The work is part of an effort to more cheaply power hydrogen-fueled cars, desirable because they emit water rather than carbon monoxide or carbon dioxide.

Nature as an ally

The production method uses nature as an ally rather than a hindrance, Stanley says. “In traditional thinking, forces such as gravity, viscosity, and surface tension must be overcome to achieve the manufactured shapes you desire. We thought, instead of thinking of these forces as limitations, why not use them to do something useful? So, we did.”


“The printing process also allows for continued deposition, with the ability to scale for industry."


Tung says the method uses natural processes to produce materials for extremely inexpensive fuel cell terminals to liberate hydrogen. “The printing process also allows for continued deposition, with the ability to scale for industry,” he says.

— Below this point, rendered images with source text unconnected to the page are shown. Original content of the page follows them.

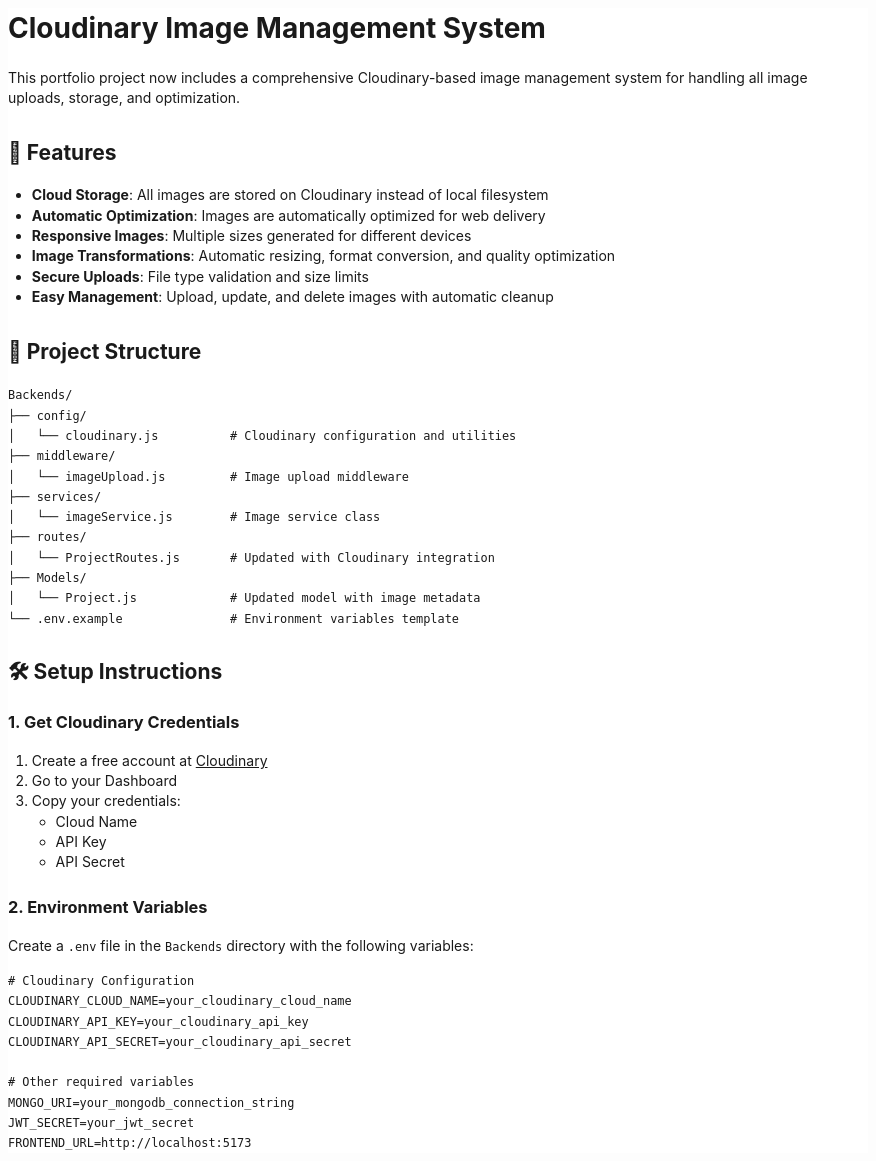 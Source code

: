 # Cloudinary Image Management System

This portfolio project now includes a comprehensive Cloudinary-based image management system for handling all image uploads, storage, and optimization.

## 🚀 Features

- **Cloud Storage**: All images are stored on Cloudinary instead of local filesystem
- **Automatic Optimization**: Images are automatically optimized for web delivery
- **Responsive Images**: Multiple sizes generated for different devices
- **Image Transformations**: Automatic resizing, format conversion, and quality optimization
- **Secure Uploads**: File type validation and size limits
- **Easy Management**: Upload, update, and delete images with automatic cleanup

## 📁 Project Structure

```
Backends/
├── config/
│   └── cloudinary.js          # Cloudinary configuration and utilities
├── middleware/
│   └── imageUpload.js         # Image upload middleware
├── services/
│   └── imageService.js        # Image service class
├── routes/
│   └── ProjectRoutes.js       # Updated with Cloudinary integration
├── Models/
│   └── Project.js             # Updated model with image metadata
└── .env.example               # Environment variables template
```

## 🛠️ Setup Instructions

### 1. Get Cloudinary Credentials

1. Create a free account at [Cloudinary](https://cloudinary.com/)
2. Go to your Dashboard
3. Copy your credentials:
   - Cloud Name
   - API Key
   - API Secret

### 2. Environment Variables

Create a `.env` file in the `Backends` directory with the following variables:

```env
# Cloudinary Configuration
CLOUDINARY_CLOUD_NAME=your_cloudinary_cloud_name
CLOUDINARY_API_KEY=your_cloudinary_api_key
CLOUDINARY_API_SECRET=your_cloudinary_api_secret

# Other required variables
MONGO_URI=your_mongodb_connection_string
JWT_SECRET=your_jwt_secret
FRONTEND_URL=http://localhost:5173
```

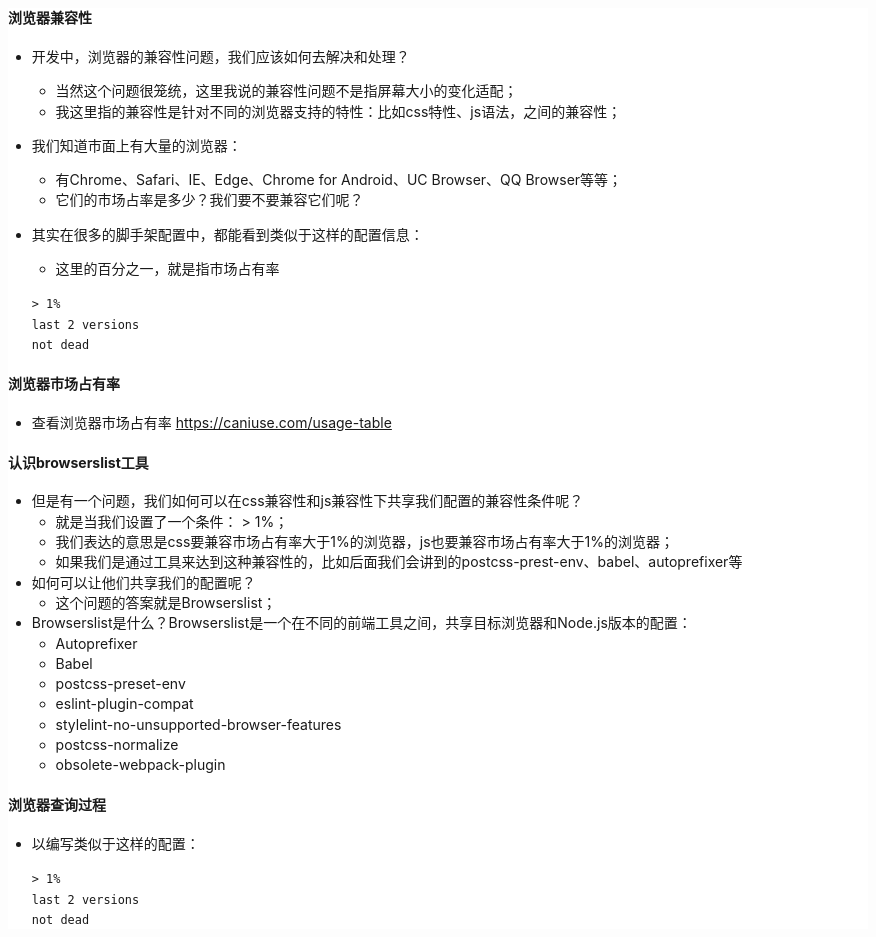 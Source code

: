 

#### 浏览器兼容性

- 开发中，浏览器的兼容性问题，我们应该如何去解决和处理？ 

  - 当然这个问题很笼统，这里我说的兼容性问题不是指屏幕大小的变化适配； 
  - 我这里指的兼容性是针对不同的浏览器支持的特性：比如css特性、js语法，之间的兼容性； 

- 我们知道市面上有大量的浏览器： 

  - 有Chrome、Safari、IE、Edge、Chrome for Android、UC Browser、QQ Browser等等； 
  - 它们的市场占率是多少？我们要不要兼容它们呢？ 

- 其实在很多的脚手架配置中，都能看到类似于这样的配置信息： 

  - 这里的百分之一，就是指市场占有率

  ```txt
  > 1%
  last 2 versions
  not dead
  ```

  

#### 浏览器市场占有率

- 查看浏览器市场占有率 https://caniuse.com/usage-table



#### 认识browserslist工具

- 但是有一个问题，我们如何可以在css兼容性和js兼容性下共享我们配置的兼容性条件呢？ 
  - 就是当我们设置了一个条件： > 1%；
  - 我们表达的意思是css要兼容市场占有率大于1%的浏览器，js也要兼容市场占有率大于1%的浏览器； 
  - 如果我们是通过工具来达到这种兼容性的，比如后面我们会讲到的postcss-prest-env、babel、autoprefixer等
- 如何可以让他们共享我们的配置呢？ 
  - 这个问题的答案就是Browserslist；
- Browserslist是什么？Browserslist是一个在不同的前端工具之间，共享目标浏览器和Node.js版本的配置： 
  - Autoprefixer 
  - Babel 
  - postcss-preset-env 
  - eslint-plugin-compat 
  - stylelint-no-unsupported-browser-features 
  - postcss-normalize 
  - obsolete-webpack-plugin



#### 浏览器查询过程

- 以编写类似于这样的配置：

  ```txt
  > 1%
  last 2 versions
  not dead
  ```
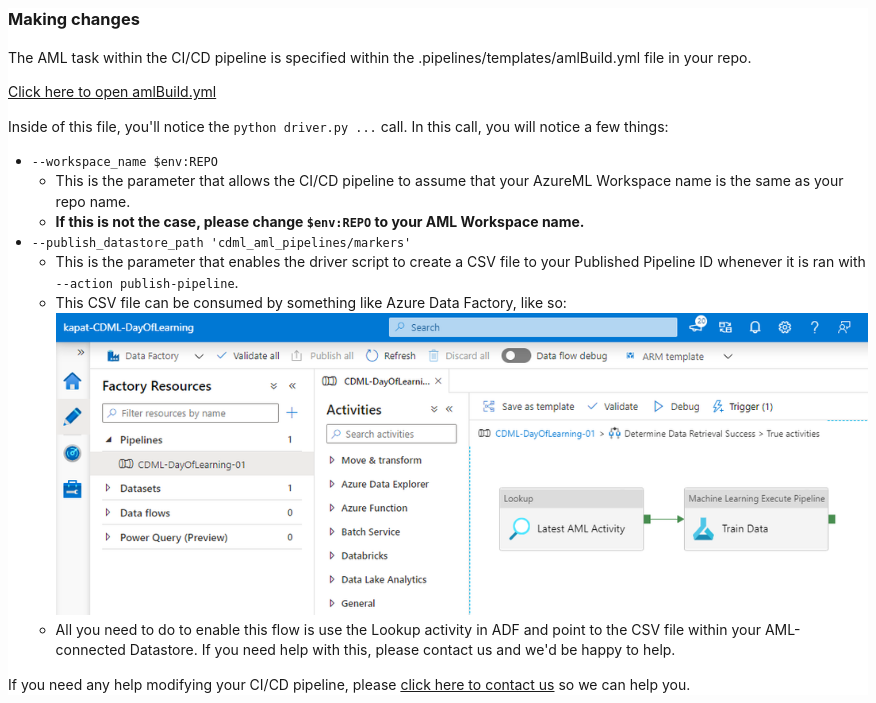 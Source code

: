 ### Making changes

The AML task within the CI/CD pipeline is specified within the .pipelines/templates/amlBuild.yml file in your repo.

[Click here to open amlBuild.yml](../../../.pipelines/templates/amlBuild.yml)

Inside of this file, you'll notice the `python driver.py ...` call. In this call, you will notice a few things:
- `--workspace_name $env:REPO`
    - This is the parameter that allows the CI/CD pipeline to assume that your AzureML Workspace name is the same as your repo name.
    - **If this is not the case, please change `$env:REPO` to your AML Workspace name.**
- `--publish_datastore_path 'cdml_aml_pipelines/markers'`
    - This is the parameter that enables the driver script to create a CSV file to your Published Pipeline ID whenever it is ran with `--action publish-pipeline`.
    - This CSV file can be consumed by something like Azure Data Factory, like so:
    ![Azure DataFactory Published Pipeline ID Lookup](../../../docs/img/azure-datafactory-published-pipeline-id-lookup.png)
    - All you need to do to enable this flow is use the Lookup activity in ADF and point to the CSV file within your AML-connected Datastore. If you need help with this, please contact us and we'd be happy to help.

If you need any help modifying your CI/CD pipeline, please [click here to contact us](https://ischiadoc.azurewebsites.net/docs/contact/) so we can help you.  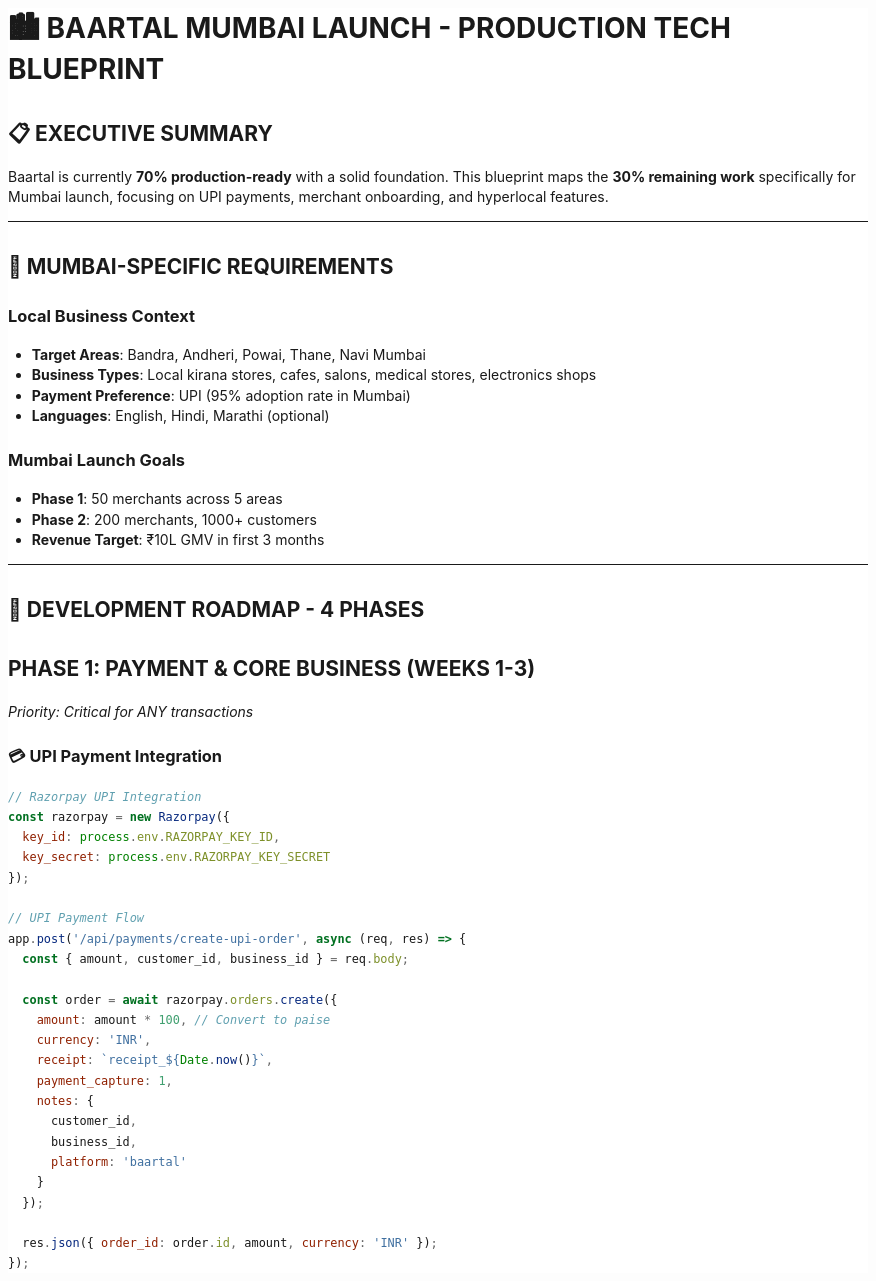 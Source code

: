 # 🏙️ BAARTAL MUMBAI LAUNCH - PRODUCTION TECH BLUEPRINT

## 📋 **EXECUTIVE SUMMARY**

Baartal is currently **70% production-ready** with a solid foundation. This blueprint maps the **30% remaining work** specifically for Mumbai launch, focusing on UPI payments, merchant onboarding, and hyperlocal features.

---

## 🎯 **MUMBAI-SPECIFIC REQUIREMENTS**

### **Local Business Context**
- **Target Areas**: Bandra, Andheri, Powai, Thane, Navi Mumbai
- **Business Types**: Local kirana stores, cafes, salons, medical stores, electronics shops
- **Payment Preference**: UPI (95% adoption rate in Mumbai)
- **Languages**: English, Hindi, Marathi (optional)

### **Mumbai Launch Goals**
- **Phase 1**: 50 merchants across 5 areas
- **Phase 2**: 200 merchants, 1000+ customers
- **Revenue Target**: ₹10L GMV in first 3 months

---

## 🚀 **DEVELOPMENT ROADMAP - 4 PHASES**

## **PHASE 1: PAYMENT & CORE BUSINESS (WEEKS 1-3)**
*Priority: Critical for ANY transactions*

### 💳 **UPI Payment Integration**
```javascript
// Razorpay UPI Integration
const razorpay = new Razorpay({
  key_id: process.env.RAZORPAY_KEY_ID,
  key_secret: process.env.RAZORPAY_KEY_SECRET
});

// UPI Payment Flow
app.post('/api/payments/create-upi-order', async (req, res) => {
  const { amount, customer_id, business_id } = req.body;
  
  const order = await razorpay.orders.create({
    amount: amount * 100, // Convert to paise
    currency: 'INR',
    receipt: `receipt_${Date.now()}`,
    payment_capture: 1,
    notes: {
      customer_id,
      business_id,
      platform: 'baartal'
    }
  });
  
  res.json({ order_id: order.id, amount, currency: 'INR' });
});
```
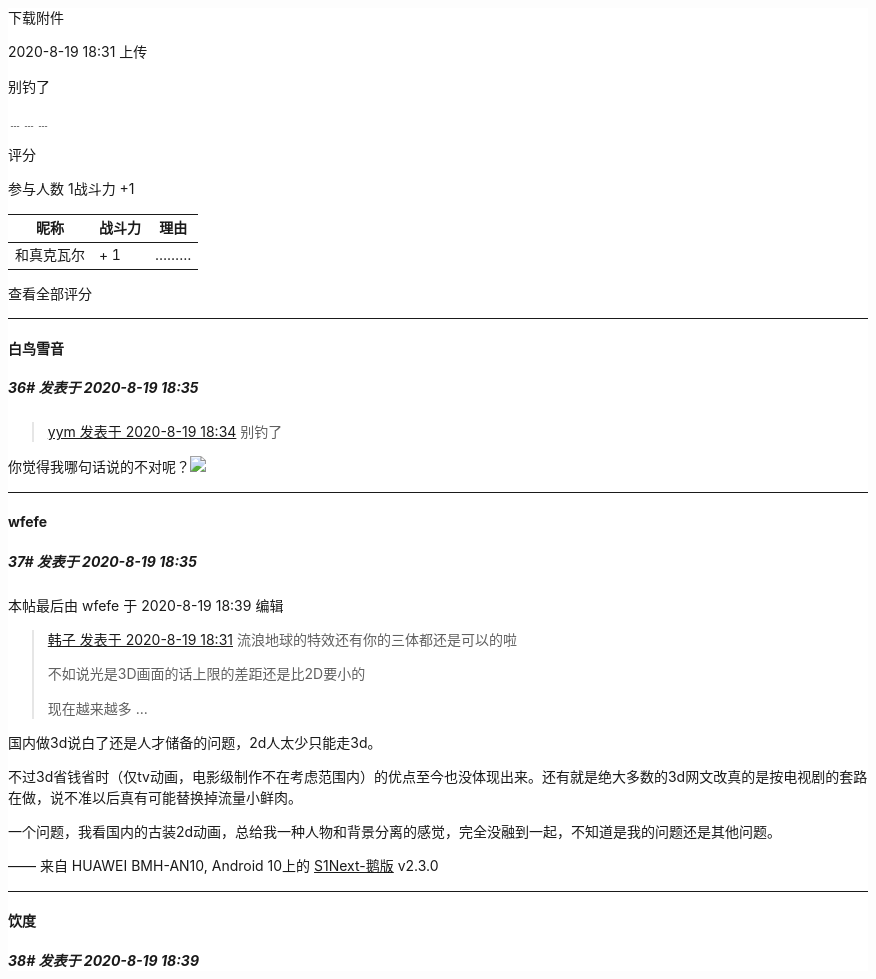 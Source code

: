 下载附件

2020-8-19 18:31 上传


别钓了


﹍﹍﹍

评分


 参与人数 1战斗力 +1

|昵称|战斗力|理由|
|----|---|---|
| 和真克瓦尔| + 1|………|


查看全部评分


-----

####  白鸟雪音  
##### 36#       发表于 2020-8-19 18:35


<blockquote><a href="httphttps://bbs.saraba1st.com/2b/forum.php?mod=redirect&amp;goto=findpost&amp;pid=48487717&amp;ptid=1955551" target="_blank">yym 发表于 2020-8-19 18:34</a>
别钓了</blockquote>
你觉得我哪句话说的不对呢？<img src="https://static.saraba1st.com/image/smiley/face2017/001.png" referrerpolicy="no-referrer">


-----

####  wfefe  
##### 37#       发表于 2020-8-19 18:35


 本帖最后由 wfefe 于 2020-8-19 18:39 编辑 
<blockquote><a href="httphttps://bbs.saraba1st.com/2b/forum.php?mod=redirect&amp;goto=findpost&amp;pid=48487695&amp;ptid=1955551" target="_blank">韩子 发表于 2020-8-19 18:31</a>
流浪地球的特效还有你的三体都还是可以的啦

不如说光是3D画面的话上限的差距还是比2D要小的

现在越来越多 ...</blockquote>
国内做3d说白了还是人才储备的问题，2d人太少只能走3d。

不过3d省钱省时（仅tv动画，电影级制作不在考虑范围内）的优点至今也没体现出来。还有就是绝大多数的3d网文改真的是按电视剧的套路在做，说不准以后真有可能替换掉流量小鲜肉。

一个问题，我看国内的古装2d动画，总给我一种人物和背景分离的感觉，完全没融到一起，不知道是我的问题还是其他问题。

—— 来自 HUAWEI BMH-AN10, Android 10上的 [S1Next-鹅版](https://github.com/ykrank/S1-Next/releases) v2.3.0


-----

####  饮度  
##### 38#       发表于 2020-8-19 18:39
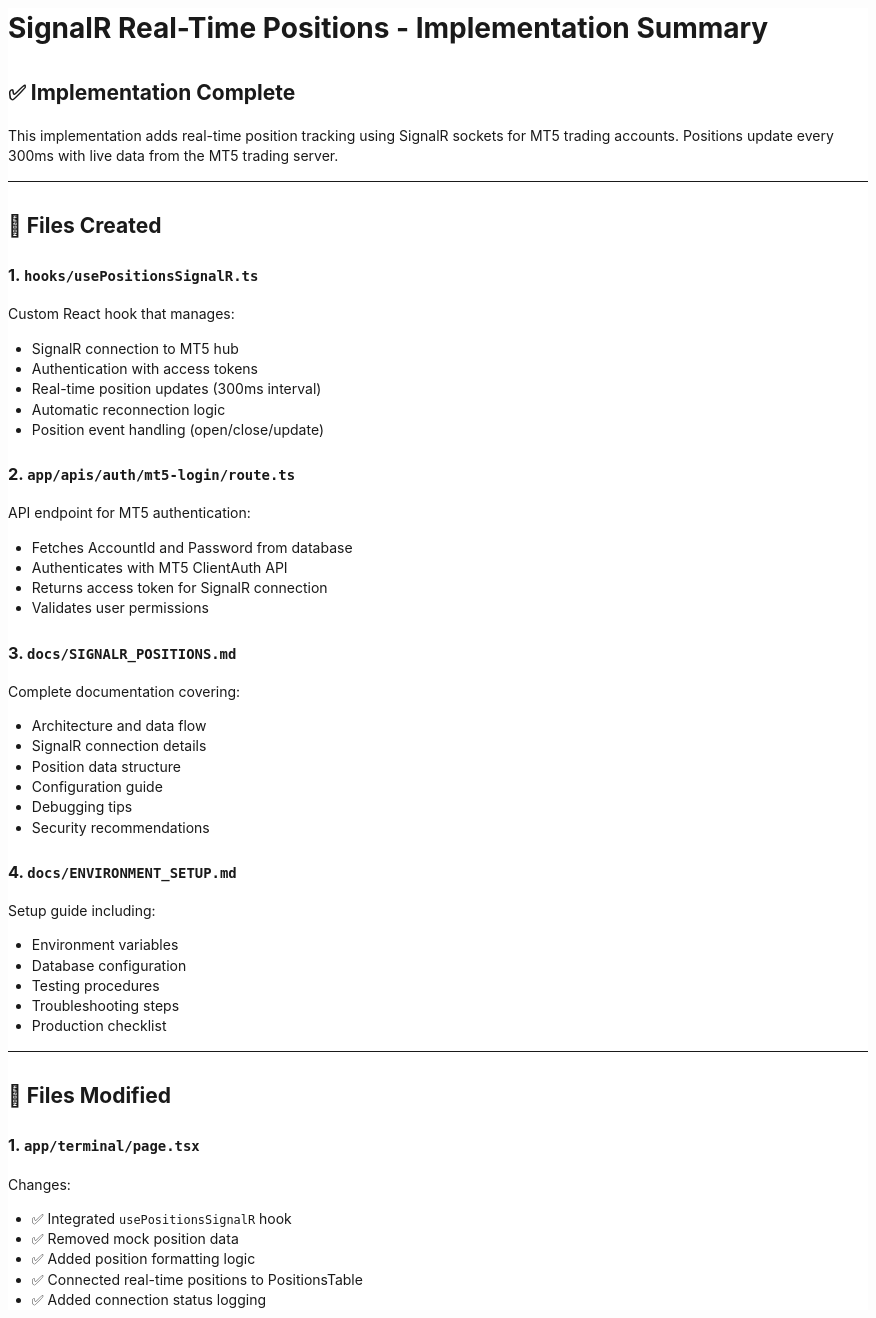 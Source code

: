 # SignalR Real-Time Positions - Implementation Summary

## ✅ Implementation Complete

This implementation adds real-time position tracking using SignalR sockets for MT5 trading accounts. Positions update every 300ms with live data from the MT5 trading server.

---

## 📁 Files Created

### 1. `hooks/usePositionsSignalR.ts`
Custom React hook that manages:
- SignalR connection to MT5 hub
- Authentication with access tokens
- Real-time position updates (300ms interval)
- Automatic reconnection logic
- Position event handling (open/close/update)

### 2. `app/apis/auth/mt5-login/route.ts`
API endpoint for MT5 authentication:
- Fetches AccountId and Password from database
- Authenticates with MT5 ClientAuth API
- Returns access token for SignalR connection
- Validates user permissions

### 3. `docs/SIGNALR_POSITIONS.md`
Complete documentation covering:
- Architecture and data flow
- SignalR connection details
- Position data structure
- Configuration guide
- Debugging tips
- Security recommendations

### 4. `docs/ENVIRONMENT_SETUP.md`
Setup guide including:
- Environment variables
- Database configuration
- Testing procedures
- Troubleshooting steps
- Production checklist

---

## 📝 Files Modified

### 1. `app/terminal/page.tsx`
Changes:
- ✅ Integrated `usePositionsSignalR` hook
- ✅ Removed mock position data
- ✅ Added position formatting logic
- ✅ Connected real-time positions to PositionsTable
- ✅ Added connection status logging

The team mixed MoS2 with water and used the printing process to expel micron-sized droplets into an enclosed area about 2 feet high. As they dropped, the droplets first separated into flat, nanoscopic subunits. These dried further as they fell, their shrinking volume producing an uneven 3-D surface much like the leaves of plants, with tiny ridges, hills, canals, caves, and tunnels. Landing on a substrate and on each other, the “leaves” were still moist enough to bond as though attached at critical points by tiny droplets of glue. Thus, the nanostructures did not lose their individuality but instead, by maintaining their identities, created tiny tunnels within and between them that permitted extraordinary access for atoms of hydrogen to seek their freedom from chemical bonds.

The inspiration for creating a bio-inspired 3-D form arose from studying the cuticle folding process, a mechanism used by plants for controlling diffusion and permeability on leaf surfaces, Stanley says.

“We see our catalyst as an inorganic material acting like a plant. The nanostructures, like leaves, are varied in shape, with tiny rises and falls,” he says. “The structures take in an external material to produce hydrogen rather than oxygen, and one day may be powered by sunlight.” Right now, very low-voltage electricity does the job.

Doubts about the strength of the structure formed in such a serendipitous manner, Tung recounts, were settled when a 170-pound student unwittingly trod upon one of the first MoS2-catalyst creations when it accidentally fell to the floor. A few hundred nanometers thick, it rested upon a centimeter-square carbon substrate but was otherwise unprotected. Elecromicroscopic investigation showed the tiny structure to be undamaged. The “leaves” also have proved to be long lasting, continuing to produce hydrogen for six months.

The work is the subject of a technical article published online Oct. 12 in the journal Advanced Materials. Researchers from King Abdullah University of Science and Technology, Lawrence Berkeley National Laboratory, and Yale University also contributed to the article.

The work at Sandia was funded by DOE’s Office of Science. Work at UC Merced was supported by a university startup fund.